Porter then asked Dimon how this woman should manage her budget short-fall while she’s working full time at his bank. Dimon said he didn’t know what he would advise the woman to do but he’d like to have a conversation with her and try to be helpful. Porter responded: “What I’d like you to do is provide a way for families to make ends meet. So that little kids who are six years old living in a one-bedroom apartment with their mother aren’t going hungry at night because they’re $567 short…” (See the YouTube video clip of the exchange below.)

In 2019, Senator Sherrod Brown (D-OH) introduced legislation that would dramatically level the playing field between workers and their billionaire bosses who are getting obscenely rich on stock awards and share buybacks.

The background of the plan was explained as follows in a press release at the time:

“Over the past decade, corporate stock buybacks have soared. Corporations use stock buybacks to withhold profits from workers, and instead keep more and more profits for their CEOs and Wall Street investors. And buybacks exploded after President Trump signed the 2017 Republican tax giveaway to corporations. We must stop this never-ending cycle of corporate greed, and make sure that workers are sharing in the profits they create. Senator Brown is introducing legislation to do just that. The plan is simple: if corporations want to transfer wealth to Wall Street, workers have to get a proportionate share of the pie. For every $1 million passed on to shareholders in the form of stock buybacks or dividends, corporations would have to pass on $1 to every worker. We’re calling it a Worker Dividend, and all public corporations would be required to pay it.”

Specifics in the legislation include the following:

“Require public companies to issue a worker dividend to all non-executive workers based on the total amount spent on stock buybacks, dividend increases, and special dividends. The worker dividend will be equal to $1 for every $1 million spent on stock buybacks, dividend increases and special dividends.
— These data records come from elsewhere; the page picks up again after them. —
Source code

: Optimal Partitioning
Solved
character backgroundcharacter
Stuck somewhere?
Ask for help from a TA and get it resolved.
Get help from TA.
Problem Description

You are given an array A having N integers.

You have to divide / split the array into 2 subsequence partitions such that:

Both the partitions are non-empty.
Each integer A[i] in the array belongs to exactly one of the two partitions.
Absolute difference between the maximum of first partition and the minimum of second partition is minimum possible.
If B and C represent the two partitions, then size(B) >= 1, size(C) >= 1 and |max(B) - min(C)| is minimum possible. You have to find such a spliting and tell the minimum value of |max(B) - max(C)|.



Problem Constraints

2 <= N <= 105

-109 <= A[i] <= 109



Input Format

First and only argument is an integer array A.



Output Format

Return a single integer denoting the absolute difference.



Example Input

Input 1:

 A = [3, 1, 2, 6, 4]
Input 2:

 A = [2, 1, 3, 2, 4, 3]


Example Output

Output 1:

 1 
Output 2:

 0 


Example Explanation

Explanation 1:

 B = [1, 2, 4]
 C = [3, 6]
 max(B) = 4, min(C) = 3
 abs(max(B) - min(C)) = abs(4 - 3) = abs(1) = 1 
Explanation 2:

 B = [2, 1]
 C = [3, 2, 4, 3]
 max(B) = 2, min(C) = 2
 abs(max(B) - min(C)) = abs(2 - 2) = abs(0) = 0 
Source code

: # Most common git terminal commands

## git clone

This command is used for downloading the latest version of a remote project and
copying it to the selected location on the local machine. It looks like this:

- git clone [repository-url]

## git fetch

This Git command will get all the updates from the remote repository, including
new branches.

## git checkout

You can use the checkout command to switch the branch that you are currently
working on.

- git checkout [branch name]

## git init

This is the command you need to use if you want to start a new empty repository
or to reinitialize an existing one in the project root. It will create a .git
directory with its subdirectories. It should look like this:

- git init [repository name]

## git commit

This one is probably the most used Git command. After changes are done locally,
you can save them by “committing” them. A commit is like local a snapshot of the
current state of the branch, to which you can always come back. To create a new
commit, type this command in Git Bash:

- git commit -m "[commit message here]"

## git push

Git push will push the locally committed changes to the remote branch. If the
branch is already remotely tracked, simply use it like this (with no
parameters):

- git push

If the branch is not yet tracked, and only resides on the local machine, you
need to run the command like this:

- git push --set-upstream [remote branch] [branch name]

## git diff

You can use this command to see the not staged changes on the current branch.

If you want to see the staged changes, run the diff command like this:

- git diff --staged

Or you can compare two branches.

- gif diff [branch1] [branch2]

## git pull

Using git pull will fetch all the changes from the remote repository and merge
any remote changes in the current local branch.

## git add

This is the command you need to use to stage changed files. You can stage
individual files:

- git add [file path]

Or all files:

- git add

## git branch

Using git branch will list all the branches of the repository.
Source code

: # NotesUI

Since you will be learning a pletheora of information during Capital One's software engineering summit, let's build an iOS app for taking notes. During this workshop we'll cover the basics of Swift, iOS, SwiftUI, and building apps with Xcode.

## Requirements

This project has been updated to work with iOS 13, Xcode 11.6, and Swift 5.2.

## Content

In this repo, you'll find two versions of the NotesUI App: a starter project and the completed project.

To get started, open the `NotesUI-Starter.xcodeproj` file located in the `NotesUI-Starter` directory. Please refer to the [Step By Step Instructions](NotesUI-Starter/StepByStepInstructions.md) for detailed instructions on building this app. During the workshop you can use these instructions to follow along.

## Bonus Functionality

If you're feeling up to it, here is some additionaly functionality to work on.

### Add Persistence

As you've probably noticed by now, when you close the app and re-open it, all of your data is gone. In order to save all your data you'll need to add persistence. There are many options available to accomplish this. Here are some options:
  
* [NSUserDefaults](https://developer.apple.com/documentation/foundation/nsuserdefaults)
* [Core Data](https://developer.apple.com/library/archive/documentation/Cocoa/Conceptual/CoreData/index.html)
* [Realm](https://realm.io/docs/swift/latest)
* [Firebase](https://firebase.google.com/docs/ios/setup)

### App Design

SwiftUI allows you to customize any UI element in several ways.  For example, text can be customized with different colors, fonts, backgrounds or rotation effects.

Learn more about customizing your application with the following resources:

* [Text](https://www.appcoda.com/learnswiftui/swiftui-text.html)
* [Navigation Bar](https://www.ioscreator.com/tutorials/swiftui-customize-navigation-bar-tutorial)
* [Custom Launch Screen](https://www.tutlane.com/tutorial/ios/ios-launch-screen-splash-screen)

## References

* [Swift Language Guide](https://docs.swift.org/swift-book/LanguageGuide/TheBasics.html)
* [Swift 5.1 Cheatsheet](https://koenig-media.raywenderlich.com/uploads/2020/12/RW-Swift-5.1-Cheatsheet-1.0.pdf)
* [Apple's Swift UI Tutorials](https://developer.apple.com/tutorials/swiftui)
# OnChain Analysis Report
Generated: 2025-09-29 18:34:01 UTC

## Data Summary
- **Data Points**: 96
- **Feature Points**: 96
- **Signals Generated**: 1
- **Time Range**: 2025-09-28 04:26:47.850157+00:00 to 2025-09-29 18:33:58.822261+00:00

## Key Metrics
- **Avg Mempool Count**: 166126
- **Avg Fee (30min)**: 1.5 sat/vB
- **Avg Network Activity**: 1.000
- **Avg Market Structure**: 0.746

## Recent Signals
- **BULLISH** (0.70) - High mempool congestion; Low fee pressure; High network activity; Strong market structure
“Lower the permissible amount of stock buybacks a company can make.

“Impose reporting requirements to ensure transparency into corporations’ stock buybacks.

“Convert the safe harbor rule to a mandatory prohibition on excessive stock buyback activities.

“Establish an enforcement mechanism – including a 5-year moratorium on stock buybacks and a private right of action for employees – if a corporation fails to meet the worker dividend requirements.”

If the legislation had been signed into law, that single mom teller at JPMorgan Chase would have received an additional $24,120 in compensation for 2019 – enough to meet her monthly bills, put money away for her child’s education and save to one day buy a home of their own.